The United Nations and other industry outsiders have tried to explain to the marketing community why they should embrace the principles of sustainability in their marketing communications. And a few senior figures from the industry, including Interbrand chairman Rita Clifton, and Bartle Bogle Hegarty chairman John Hegarty, have made efforts to move the debate forward.
So far, though, progress has been slow, largely because the impetus for change has come from outside the industry. It has been left to a few small players, such as GoodBrand, Clownfish Marketing and Good Business, to make the running.
Contrary to received wisdom among most marketers, the majority of consumers prefer brands that are environmentally and socially responsible. A recent Guardian/ICM poll is one illustration of a shift in societal values that marketing needs to tune into. The poll showed that 51% of consumers had boycotted a company because its products damage the environment, and 63% approved of a “green tax” to discourage behaviour that is harmful to the environment.
Whether or not you choose to believe such attitudinal surveys (and there are many others offering similar insights) there is no ignoring the success of a host of “sustainable” brands that have made the jump into mainstream markets.
The global market for organic food and drink has grown from almost nothing ten years ago to an estimated $25bn (&£13.4bn) in 2005. In the UK, 50% of baby-food sales are now organic. In the US, sales of organic products have been growing at 20% – ten times the pace of the conventional food market – generating an estimated $15bn (&£8bn)in sales in 2005. Nor is our appetite for organic products limited to food; this year in the UK, Marks & Spencer and Oasis have launched clothing ranges made from organic cotton, the demand for which considerably outstrips the available supply.
Deep shifts in societal values have also manifested themselves in a range of other trends reported in the press over the past year, including “downsizing”, “mass luxury” and “localism”. These trends, along with the often suppressed but very real concern shared by consumers and marketers alike over environmental and social issues, represent a golden opportunity for brands.
While a poor social/environmental/ethical reputation may not yet be enough to put the average shopper off the latest must-have item, it leaves many brands vulnerable to competitors with a more responsible image. In fact, it will not be long before all brands have to be perceived as having “responsible” policies simply to survive in the mainstream.
However, as sustainability moves from niche to mainstream, glitzy advertising campaigns that focus purely on environmental and social issues are unlikely to motivate ordinary consumers. Moreover, such attempts are likely to expose advertisers to accusations of “greenwash”. Instead, brand owners must tune into these shifting societal values and learn to incorporate sustainability into their brand, offering consumers reassurance that it’s OK to buy their brand, without overloading them with technical details.

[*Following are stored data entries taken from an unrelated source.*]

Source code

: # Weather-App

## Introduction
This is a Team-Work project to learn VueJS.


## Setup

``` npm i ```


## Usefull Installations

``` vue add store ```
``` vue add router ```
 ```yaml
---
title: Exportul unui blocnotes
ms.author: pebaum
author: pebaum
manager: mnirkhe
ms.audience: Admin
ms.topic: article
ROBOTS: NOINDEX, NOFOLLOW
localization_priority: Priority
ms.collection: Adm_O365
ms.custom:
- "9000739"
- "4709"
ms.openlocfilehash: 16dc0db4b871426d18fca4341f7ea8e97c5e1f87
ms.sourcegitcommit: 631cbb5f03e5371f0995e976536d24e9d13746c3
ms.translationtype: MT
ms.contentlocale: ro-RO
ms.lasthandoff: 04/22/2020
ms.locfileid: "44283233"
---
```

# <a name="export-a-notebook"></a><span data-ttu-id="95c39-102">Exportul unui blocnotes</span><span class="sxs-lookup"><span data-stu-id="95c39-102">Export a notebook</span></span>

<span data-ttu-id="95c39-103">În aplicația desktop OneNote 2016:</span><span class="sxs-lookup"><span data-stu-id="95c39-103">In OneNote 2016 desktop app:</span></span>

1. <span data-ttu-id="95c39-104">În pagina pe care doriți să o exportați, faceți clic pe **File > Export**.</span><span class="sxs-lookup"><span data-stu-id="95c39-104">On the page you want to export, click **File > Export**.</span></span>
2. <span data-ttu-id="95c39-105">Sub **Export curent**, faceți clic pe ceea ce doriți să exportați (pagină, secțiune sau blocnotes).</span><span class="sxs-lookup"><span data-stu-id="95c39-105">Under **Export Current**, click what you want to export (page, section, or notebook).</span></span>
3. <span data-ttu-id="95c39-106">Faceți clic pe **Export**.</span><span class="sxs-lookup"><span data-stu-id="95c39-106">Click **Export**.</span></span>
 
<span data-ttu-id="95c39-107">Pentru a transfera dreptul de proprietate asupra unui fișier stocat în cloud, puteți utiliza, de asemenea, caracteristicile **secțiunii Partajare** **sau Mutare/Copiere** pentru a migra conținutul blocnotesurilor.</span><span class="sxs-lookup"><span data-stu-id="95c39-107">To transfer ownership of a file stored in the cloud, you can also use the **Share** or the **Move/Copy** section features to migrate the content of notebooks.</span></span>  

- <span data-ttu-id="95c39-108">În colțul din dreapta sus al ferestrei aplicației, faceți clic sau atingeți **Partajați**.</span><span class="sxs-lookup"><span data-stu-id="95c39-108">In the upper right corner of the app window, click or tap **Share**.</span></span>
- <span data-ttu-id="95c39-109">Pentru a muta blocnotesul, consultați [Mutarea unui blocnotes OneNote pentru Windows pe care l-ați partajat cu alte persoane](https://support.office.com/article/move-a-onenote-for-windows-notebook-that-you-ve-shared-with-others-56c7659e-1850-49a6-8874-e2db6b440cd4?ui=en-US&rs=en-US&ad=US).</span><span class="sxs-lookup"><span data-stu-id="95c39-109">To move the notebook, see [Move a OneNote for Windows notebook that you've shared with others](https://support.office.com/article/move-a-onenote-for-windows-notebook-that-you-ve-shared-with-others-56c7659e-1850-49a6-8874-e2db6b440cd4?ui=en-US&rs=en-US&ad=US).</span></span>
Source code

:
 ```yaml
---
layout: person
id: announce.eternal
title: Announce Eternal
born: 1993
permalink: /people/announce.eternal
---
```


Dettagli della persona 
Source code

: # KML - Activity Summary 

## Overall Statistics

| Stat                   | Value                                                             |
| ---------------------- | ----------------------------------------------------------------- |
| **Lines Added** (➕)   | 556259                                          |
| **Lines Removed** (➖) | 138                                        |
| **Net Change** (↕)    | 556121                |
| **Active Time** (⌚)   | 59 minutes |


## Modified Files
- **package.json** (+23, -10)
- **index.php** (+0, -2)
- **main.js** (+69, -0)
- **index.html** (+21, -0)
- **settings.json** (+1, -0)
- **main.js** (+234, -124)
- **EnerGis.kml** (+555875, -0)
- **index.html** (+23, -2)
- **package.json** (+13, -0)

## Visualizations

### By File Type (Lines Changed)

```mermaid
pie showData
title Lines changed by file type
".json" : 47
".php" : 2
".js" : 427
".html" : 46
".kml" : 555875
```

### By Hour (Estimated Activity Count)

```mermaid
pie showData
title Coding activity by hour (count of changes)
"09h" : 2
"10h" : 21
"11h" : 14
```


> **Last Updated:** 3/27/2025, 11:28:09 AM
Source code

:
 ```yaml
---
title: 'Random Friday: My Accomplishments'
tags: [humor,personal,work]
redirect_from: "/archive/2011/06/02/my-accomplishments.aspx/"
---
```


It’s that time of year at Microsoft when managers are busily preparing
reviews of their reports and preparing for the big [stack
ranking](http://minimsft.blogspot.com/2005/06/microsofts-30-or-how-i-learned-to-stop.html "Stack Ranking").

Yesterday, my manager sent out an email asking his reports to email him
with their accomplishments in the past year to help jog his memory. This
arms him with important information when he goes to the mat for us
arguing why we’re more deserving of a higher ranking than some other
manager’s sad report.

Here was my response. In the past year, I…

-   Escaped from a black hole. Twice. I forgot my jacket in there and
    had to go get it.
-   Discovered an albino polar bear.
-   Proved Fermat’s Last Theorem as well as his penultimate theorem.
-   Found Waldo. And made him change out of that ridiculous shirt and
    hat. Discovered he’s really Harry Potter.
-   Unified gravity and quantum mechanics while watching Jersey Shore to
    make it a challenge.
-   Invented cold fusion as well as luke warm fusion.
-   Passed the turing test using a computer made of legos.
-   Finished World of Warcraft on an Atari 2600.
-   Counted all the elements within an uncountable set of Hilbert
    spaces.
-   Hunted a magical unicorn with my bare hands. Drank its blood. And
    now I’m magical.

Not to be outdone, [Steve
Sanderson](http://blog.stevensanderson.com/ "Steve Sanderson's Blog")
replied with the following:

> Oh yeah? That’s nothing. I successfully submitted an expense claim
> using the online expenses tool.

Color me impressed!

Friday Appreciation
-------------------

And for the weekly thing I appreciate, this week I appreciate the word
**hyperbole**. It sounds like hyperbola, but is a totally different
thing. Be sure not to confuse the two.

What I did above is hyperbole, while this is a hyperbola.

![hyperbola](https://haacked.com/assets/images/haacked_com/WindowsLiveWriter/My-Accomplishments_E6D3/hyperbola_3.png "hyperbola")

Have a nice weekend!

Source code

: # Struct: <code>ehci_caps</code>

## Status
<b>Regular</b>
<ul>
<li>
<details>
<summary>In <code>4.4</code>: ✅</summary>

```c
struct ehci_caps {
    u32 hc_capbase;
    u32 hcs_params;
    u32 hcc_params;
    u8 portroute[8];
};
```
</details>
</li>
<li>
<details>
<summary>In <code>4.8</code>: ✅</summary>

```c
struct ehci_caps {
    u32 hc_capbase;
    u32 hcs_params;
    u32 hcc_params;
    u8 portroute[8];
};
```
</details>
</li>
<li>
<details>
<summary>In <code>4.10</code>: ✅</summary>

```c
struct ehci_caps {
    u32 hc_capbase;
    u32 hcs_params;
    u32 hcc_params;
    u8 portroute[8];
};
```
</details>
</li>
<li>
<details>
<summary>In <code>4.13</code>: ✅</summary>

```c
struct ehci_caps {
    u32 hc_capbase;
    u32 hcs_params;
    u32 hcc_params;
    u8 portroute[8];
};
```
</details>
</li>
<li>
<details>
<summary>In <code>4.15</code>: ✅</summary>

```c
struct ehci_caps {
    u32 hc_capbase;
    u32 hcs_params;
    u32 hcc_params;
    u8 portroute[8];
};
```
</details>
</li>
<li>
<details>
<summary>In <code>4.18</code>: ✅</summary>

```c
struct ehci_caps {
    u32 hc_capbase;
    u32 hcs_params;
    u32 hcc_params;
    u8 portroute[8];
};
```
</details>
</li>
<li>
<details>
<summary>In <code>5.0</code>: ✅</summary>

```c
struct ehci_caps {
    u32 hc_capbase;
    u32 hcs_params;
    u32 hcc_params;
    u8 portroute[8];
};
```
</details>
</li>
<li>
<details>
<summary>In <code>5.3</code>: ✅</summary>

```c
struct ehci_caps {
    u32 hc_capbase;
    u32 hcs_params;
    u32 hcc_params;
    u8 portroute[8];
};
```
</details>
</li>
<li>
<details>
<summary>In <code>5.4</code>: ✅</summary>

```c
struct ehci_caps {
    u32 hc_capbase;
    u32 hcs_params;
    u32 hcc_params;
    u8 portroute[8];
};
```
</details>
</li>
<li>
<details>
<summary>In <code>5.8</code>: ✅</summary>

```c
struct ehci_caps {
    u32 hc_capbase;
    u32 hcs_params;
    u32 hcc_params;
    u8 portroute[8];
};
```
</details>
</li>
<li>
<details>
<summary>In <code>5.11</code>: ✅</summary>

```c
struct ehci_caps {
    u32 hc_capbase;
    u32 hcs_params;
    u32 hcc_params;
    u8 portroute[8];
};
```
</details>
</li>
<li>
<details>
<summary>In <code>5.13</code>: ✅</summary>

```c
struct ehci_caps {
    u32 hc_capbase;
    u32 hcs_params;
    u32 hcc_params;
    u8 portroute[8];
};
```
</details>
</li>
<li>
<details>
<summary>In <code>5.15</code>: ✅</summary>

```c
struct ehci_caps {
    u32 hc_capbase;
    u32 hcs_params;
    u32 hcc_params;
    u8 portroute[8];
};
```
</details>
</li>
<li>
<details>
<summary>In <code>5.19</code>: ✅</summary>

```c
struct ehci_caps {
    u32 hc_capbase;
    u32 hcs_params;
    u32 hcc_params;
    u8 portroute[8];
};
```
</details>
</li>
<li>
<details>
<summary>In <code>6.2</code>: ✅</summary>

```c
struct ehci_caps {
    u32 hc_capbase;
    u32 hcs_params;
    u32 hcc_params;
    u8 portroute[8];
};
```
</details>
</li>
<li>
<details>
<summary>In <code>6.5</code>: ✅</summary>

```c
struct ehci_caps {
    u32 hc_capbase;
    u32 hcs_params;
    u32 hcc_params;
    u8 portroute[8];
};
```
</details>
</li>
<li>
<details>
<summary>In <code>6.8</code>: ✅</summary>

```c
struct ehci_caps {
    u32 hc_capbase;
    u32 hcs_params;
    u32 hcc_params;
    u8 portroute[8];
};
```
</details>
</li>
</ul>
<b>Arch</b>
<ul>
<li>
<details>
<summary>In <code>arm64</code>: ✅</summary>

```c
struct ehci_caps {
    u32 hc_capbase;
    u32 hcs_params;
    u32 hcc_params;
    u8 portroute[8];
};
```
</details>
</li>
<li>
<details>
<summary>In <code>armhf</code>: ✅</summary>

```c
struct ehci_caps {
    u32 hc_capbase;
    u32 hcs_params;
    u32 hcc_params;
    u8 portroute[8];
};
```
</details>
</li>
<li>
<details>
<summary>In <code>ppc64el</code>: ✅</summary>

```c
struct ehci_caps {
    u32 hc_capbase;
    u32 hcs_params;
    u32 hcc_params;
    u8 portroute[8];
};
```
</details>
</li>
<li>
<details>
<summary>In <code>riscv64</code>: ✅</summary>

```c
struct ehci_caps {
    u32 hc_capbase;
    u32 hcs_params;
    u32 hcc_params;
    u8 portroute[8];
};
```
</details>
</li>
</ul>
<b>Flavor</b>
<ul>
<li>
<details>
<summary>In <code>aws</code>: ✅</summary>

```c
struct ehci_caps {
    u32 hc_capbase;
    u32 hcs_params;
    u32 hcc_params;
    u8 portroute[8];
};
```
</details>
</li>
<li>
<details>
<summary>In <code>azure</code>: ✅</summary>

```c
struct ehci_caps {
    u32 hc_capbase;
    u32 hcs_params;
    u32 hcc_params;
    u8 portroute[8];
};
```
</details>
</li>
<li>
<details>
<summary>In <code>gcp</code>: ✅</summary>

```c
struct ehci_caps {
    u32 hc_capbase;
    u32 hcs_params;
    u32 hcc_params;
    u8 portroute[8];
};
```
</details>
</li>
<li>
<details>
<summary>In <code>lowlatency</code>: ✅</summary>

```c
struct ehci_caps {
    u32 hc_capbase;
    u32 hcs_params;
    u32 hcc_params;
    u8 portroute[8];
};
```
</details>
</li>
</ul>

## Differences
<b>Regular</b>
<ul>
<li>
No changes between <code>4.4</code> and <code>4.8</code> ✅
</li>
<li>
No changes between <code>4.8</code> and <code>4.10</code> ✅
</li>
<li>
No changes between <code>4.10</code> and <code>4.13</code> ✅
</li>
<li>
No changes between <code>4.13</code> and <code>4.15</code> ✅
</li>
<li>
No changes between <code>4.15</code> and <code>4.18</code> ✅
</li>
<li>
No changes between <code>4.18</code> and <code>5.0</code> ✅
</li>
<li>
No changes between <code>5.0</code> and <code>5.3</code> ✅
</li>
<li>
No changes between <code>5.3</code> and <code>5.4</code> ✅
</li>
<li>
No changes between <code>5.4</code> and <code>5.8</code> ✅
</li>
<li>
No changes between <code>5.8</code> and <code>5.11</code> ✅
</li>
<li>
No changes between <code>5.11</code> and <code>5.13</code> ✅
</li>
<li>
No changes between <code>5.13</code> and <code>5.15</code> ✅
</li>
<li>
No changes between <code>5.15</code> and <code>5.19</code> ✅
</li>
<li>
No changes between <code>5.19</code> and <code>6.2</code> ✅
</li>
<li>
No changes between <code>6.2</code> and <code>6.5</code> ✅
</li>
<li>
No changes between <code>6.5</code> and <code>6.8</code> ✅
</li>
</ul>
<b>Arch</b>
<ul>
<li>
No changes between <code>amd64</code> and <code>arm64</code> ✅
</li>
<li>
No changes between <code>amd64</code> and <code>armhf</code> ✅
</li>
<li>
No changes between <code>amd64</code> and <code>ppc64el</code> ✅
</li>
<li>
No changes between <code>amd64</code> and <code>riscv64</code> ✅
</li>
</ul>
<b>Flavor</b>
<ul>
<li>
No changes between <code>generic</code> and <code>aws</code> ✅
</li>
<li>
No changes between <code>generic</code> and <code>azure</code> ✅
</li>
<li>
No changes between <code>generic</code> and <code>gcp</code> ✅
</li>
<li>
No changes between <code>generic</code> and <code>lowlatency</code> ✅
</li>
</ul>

Having recently undertaken discussions with over 50 leading figures from the marketing industry and a Web-based survey of over 300 brand and marketing professionals from both the client and agency sides, WWF can identify practical ideas on how to release the commercial potential of this new zeitgeist.
It is interesting that although communications professionals believe they have a strong influence on consumer behaviour, they are not held responsible for the environmental and social aspects of that behaviour. Clients are just beginning to screen agencies for their sustainability credentials, but clients and agencies lack information about consumer attitudes to environmental and social issues.
So what might brand owners and marketers do? They could start by learning both their brand’s and their customers’ relationship to sustainability and integrate corporate social responsibility into marketing and other functions. They need to innovate and encourage customers to join them on the brand journey they are taking, as they tune into and spearhead shifts in values.